Any of the above may have some kind of grub screw as a safety as well. These can obvious or flush and hidden under paint, rust or grease

The Flexi type couplings have captured nuts. Often they have been loc tite which is an absolute no no. They can then be impossible to remove because they strip their captured surface . If so you then cut them off and get a new coupling. ( Use a torque wrench only to do them up) .

Don't load up the output shaft of your gearbox when dealing with a stuck prop shaft. You can do major damage to the output shaft, rear bearing, or seal. 

Excessive dripping from the stern gland.

The prop shaft may have crevice corrosion (don't use graphite impregnated packing) or scoring under the packing. The engine alignment may have changed, or the mounts become too flexible. The prop may be vibrating or out of balance for many possible reasons . Stern tube bearings can be a problem here. 

Replacing packing can sometimes cause confusion because it can be difficult and take time for new packing to "slow down".  Particularly if the stern gland is of the no grease type. 
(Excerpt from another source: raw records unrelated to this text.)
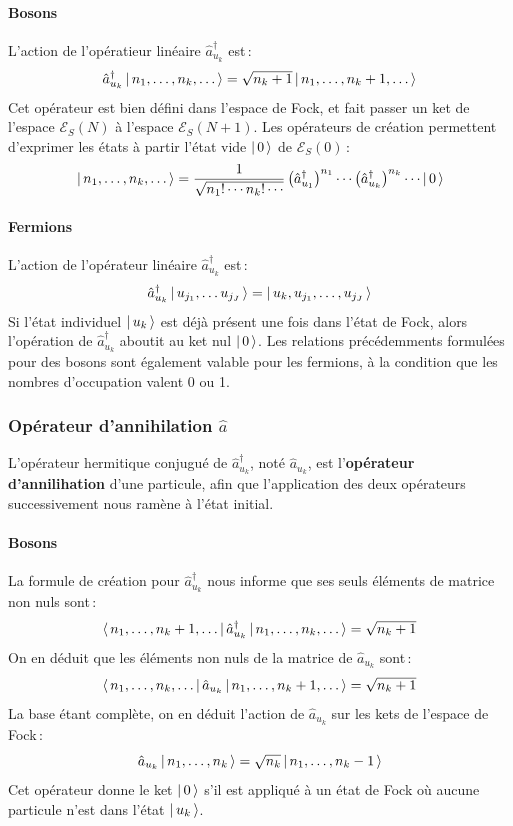             \paragraph{Bosons}

            L’action de l’opératieur linéaire $\hat{a}_{u_k}^{\dagger}$ est :
            \[ \hat{a}_{u_k}^{\dagger} \ket{n_1, \ldots, n_k, \ldots} = \sqrt{n_k + 1} \ket{n_1, \ldots, n_k + 1, \ldots} \]   
            Cet opérateur est bien défini dans l’espace de Fock, et fait passer un ket de l’espace $\mathcal{E}_{S}(N)$ à l’espace $\mathcal{E}_{S}(N+1)$. Les opérateurs de création permettent d’exprimer les états à partir l’état vide $\ket{0}$ de $\mathcal{E}_{S}(0)$ :
            \[ \ket{n_1, \ldots, n_k, \ldots} = \frac{1}{\sqrt{n_1!\cdots n_k!\cdots}} \left(\hat{a}_{u_1}^{\dagger}\right)^{n_1} \cdots \left(\hat{a}_{u_k}^{\dagger}\right)^{n_k}\cdots \ket{0} \]

            \paragraph{Fermions}

            L’action de l’opérateur linéaire $\hat{a}_{u_k}^{\dagger}$ est :
            \[ \hat{a}_{u_k}^{\dagger} \ket{u_{j_1}, \ldots u_{j_J}} = \ket{u_k, u_{j_1}, \ldots, u_{j_J}} \]   
            Si l’état individuel $\ket{u_k}$ est déjà présent une fois dans l’état de Fock, alors l’opération de $\hat{a}_{u_k}^{\dagger}$ aboutit au ket nul $\ket{0}$. Les relations précédemments formulées pour des bosons sont également valable pour les fermions, à la condition que les nombres d’occupation valent 0 ou 1.

        \subsubsection{Opérateur d’annihilation $\hat{a}$}

        L’opérateur hermitique conjugué de $\hat{a}_{u_k}^{\dagger}$, noté $\hat{a}_{u_k}$, est l’\textbf{opérateur d’annilihation} d’une particule, afin que l’application des deux opérateurs successivement nous ramène à l’état initial.

            \paragraph{Bosons}

            La formule de création pour $\hat{a}_{u_k}^{\dagger}$ nous informe que ses seuls éléments de matrice non nuls sont :
            \[ \bra{n_1, \ldots, n_k + 1, \ldots} \hat{a}_{u_k}^{\dagger} \ket{n_1, \ldots, n_k, \ldots} = \sqrt{n_k + 1} \]   
            On en déduit que les éléments non nuls de la matrice de $\hat{a}_{u_k}$ sont :
            \[ \bra{n_1, \ldots, n_k, \ldots} \hat{a}_{u_k} \ket{n_1, \ldots, n_k + 1, \ldots} = \sqrt{n_k + 1} \]  
            La base étant complète, on en déduit l’action de $\hat{a}_{u_k}$ sur les kets de l’espace de Fock :
            \[ \hat{a}_{u_k} \ket{n_1, \ldots, n_k} = \sqrt{n_k} \ket{n_1, \ldots, n_k - 1} \]    
            Cet opérateur donne le ket $\ket{0}$ s’il est appliqué à un état de Fock où aucune particule n’est dans l’état $\ket{u_k}$.


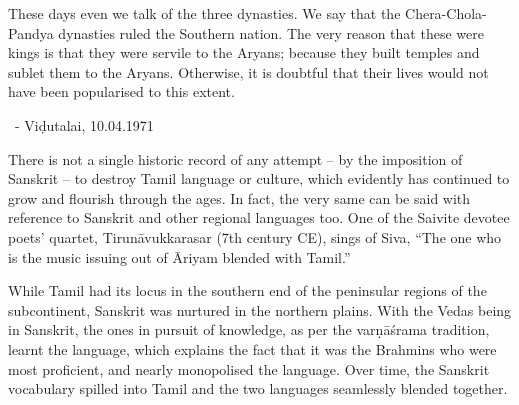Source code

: \begin{myquote}
These days even we talk of the three dynasties. We say that the Chera-Chola-Pandya dynasties ruled the Southern nation. The very reason that these were kings is that they were servile to the Aryans; because they built temples and sublet them to the Aryans. Otherwise, it is doubtful that their lives would not have been popularised to this extent.

~\hfill - Viḍutalai, 10.04.1971
\end{myquote}

There is not a single historic record of any attempt – by the imposition of Sanskrit – to destroy Tamil language or culture, which evidently has continued to grow and flourish through the ages. In fact, the very same can be said with reference to Sanskrit and other regional languages too. One of the Saivite devotee poets’ quartet, Tirunāvukkarasar (7th century CE), sings of Siva, “The one who is the music issuing out of Āriyam blended with Tamil.”

While Tamil had its locus in the southern end of the peninsular regions of the subcontinent, Sanskrit was nurtured in the northern plains. With the Vedas being in Sanskrit, the ones in pursuit of knowledge, as per the varṇāśrama tradition, learnt the language, which explains the fact that it was the Brahmins who were most proficient, and nearly monopolised the language. Over time, the Sanskrit vocabulary spilled into Tamil and the two languages seamlessly blended together.


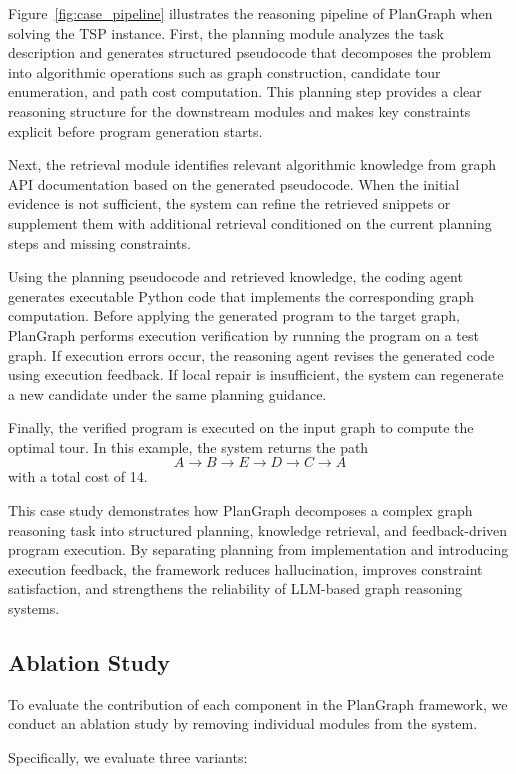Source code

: \documentclass[sigconf,review,anonymous]{acmart}
\begin{document}
Figure~\ref{fig:case_pipeline} illustrates the reasoning
pipeline of PlanGraph when solving the TSP instance. First,
the planning module analyzes the task description and
generates structured pseudocode that decomposes the problem
into algorithmic operations such as graph construction,
candidate tour enumeration, and path cost computation.
This planning step provides a clear reasoning structure
for the downstream modules and makes key constraints explicit
before program generation starts.

Next, the retrieval module identifies relevant algorithmic
knowledge from graph API documentation based on the
generated pseudocode. When the initial evidence is not
sufficient, the system can refine the retrieved snippets
or supplement them with additional retrieval conditioned on
the current planning steps and missing constraints.

Using the planning pseudocode and retrieved knowledge,
the coding agent generates executable Python code that
implements the corresponding graph computation. Before
applying the generated program to the target graph,
PlanGraph performs execution verification by running the
program on a test graph. If execution errors occur, the
reasoning agent revises the generated code using execution
feedback. If local repair is insufficient, the system can
regenerate a new candidate under the same planning guidance.

Finally, the verified program is executed on the input
graph to compute the optimal tour. In this example, the
system returns the path
\[
A \rightarrow B \rightarrow E \rightarrow D \rightarrow C \rightarrow A
\]
with a total cost of 14.

This case study demonstrates how PlanGraph decomposes a
complex graph reasoning task into structured planning,
knowledge retrieval, and feedback-driven program execution.
By separating planning from implementation and introducing
execution feedback, the framework reduces hallucination,
improves constraint satisfaction, and strengthens the
reliability of LLM-based graph reasoning systems.

\subsection{Ablation Study}

To evaluate the contribution of each component in the
PlanGraph framework, we conduct an ablation study by
removing individual modules from the system.

Specifically, we evaluate three variants:
\end{document}
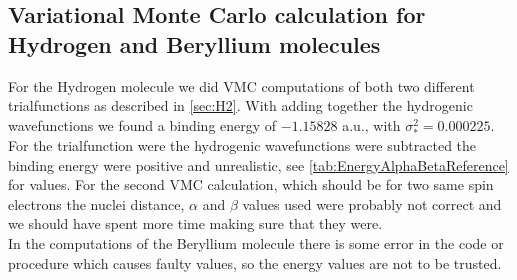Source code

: 
\subsection{Variational Monte Carlo calculation for Hydrogen and Beryllium molecules}
	For the Hydrogen molecule we did VMC computations of both two different trialfunctions as described in \cref{sec:H2}. With adding together the hydrogenic wavefunctions we found a binding energy of \(-1.15828\) a.u., with \(\sigma^2_* = 0.000225\). For the trialfunction were the hydrogenic wavefunctions were subtracted the binding energy were positive and unrealistic, see \cref{tab:EnergyAlphaBetaReference} for values. For the second VMC calculation, which should be for two same spin electrons the nuclei distance, $\alpha$ and $\beta$ values used were probably not correct and we should have spent more time making sure that they were. 
	\\
	\noindent
	In the computations of the Beryllium molecule there is some error in the code or procedure which causes faulty values, so the energy values are not to be trusted.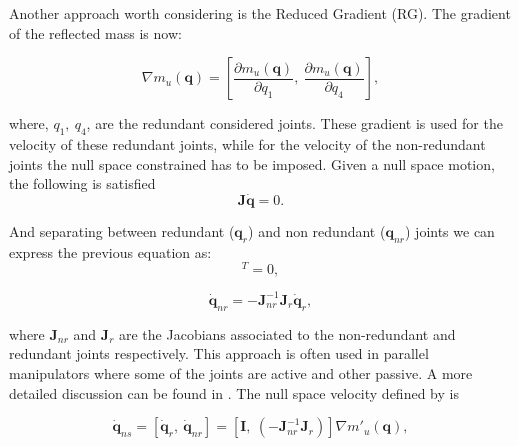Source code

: Another approach worth considering is the Reduced Gradient (RG). 
The gradient of the reflected mass is now:

\begin{equation}
\nabla m_u(\mathbf{q}) = \left[
\frac{\partial {m_u(\mathbf{q})}}{\partial {q_1}}, \   \frac{\partial {m_u(\mathbf{q})}}{\partial {q_4}} \right], \label{eq:grad_refl_mass_RG}
\end{equation}

where,  $q_1 , \ q_4$,  are the redundant considered joints. These gradient is used for the velocity of these redundant joints, while for the velocity of the non-redundant joints the null space constrained has to be imposed. Given a null space motion, the following is satisfied
\begin{equation}
\mathbf{J} \dot{\mathbf{q}} = 0 .
\label{eq:ns_motion}
\end{equation}

And separating between redundant (${\mathbf{q}}_{r}$) and non redundant (${\mathbf{q}}_{nr}$) joints we can express the previous equation as:
\begin{equation}
[\mathbf{J}_r, \ \mathbf{J}_{nr}] [\mathbf{\dot{q}}_r, \  \dot{\mathbf{q}}_{nr}]^T = 0    ,
\label{eq:}
\end{equation}

\begin{equation}
\dot{\mathbf{q}}_{nr} =  - \mathbf{J}_{nr}^{-1} \mathbf{J}_r \mathbf{\dot{q}}_r    ,
\label{eq:ns_constraint}
\end{equation}

where $\mathbf{J}_{nr}$ and $\mathbf{J}_{r}$ are the Jacobians associated to the non-redundant and redundant joints respectively. This approach is often used in parallel manipulators where some of the joints are active and other passive. A more detailed discussion can be found in \cite{Murray:1994:MIR:561828}. The null space velocity defined by \cite{reduced_gradient} is

\begin{equation}
\mathbf{\dot{q}}_{ns} = \left[\mathbf{\dot{q}}_{r}, \  \mathbf{\dot{q}}_{nr} \right ] 
= \left[\mathbf{I}, \ (-\mathbf{J}_{nr}^{-1} \mathbf{J}_r)  \right ]  \nabla m'_u(\mathbf{q}),
\label{eq:ns_velocity_RG}
\end{equation}




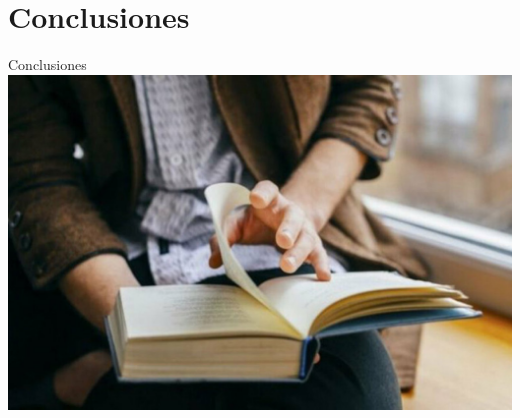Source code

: \section{Conclusiones}
\begin{frame}{Conclusiones}
    \centering
    \includegraphics[scale=0.2]{images/ima12.jpg}
\end{frame}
There are good reasons for "non traditional" stern glands ! History shows the change from hard mounted engines to quieter flexible mounts. This greater movement of the engine output alignment ( ovaling or spiralling) is not a friend of a fixed centre sealing system. Python drives, crude uni joints and even rubber shaft sections have been used. Now the most common is the flexible disc coupling. But...with all of these systems, if there is no stern tube bearing just outboard from the packing gland then the packing gland has to " hold" the shaft.  That is why PSS seals work in this case. They can take up the concentric movement of the shaft. Oil and O ring type seals or lip seals ( Volvo seals) next best. 

Last.. and sadly.. some boats l have worked on.. you can only pull the prop shaft forwards enough to see what's going on if you undo the engine off its mounts.. then you have to go through a whole engine realign process when ( if) you can fix the problem. The big upside of trying to fix the problem while in the water is...well you are in the water. 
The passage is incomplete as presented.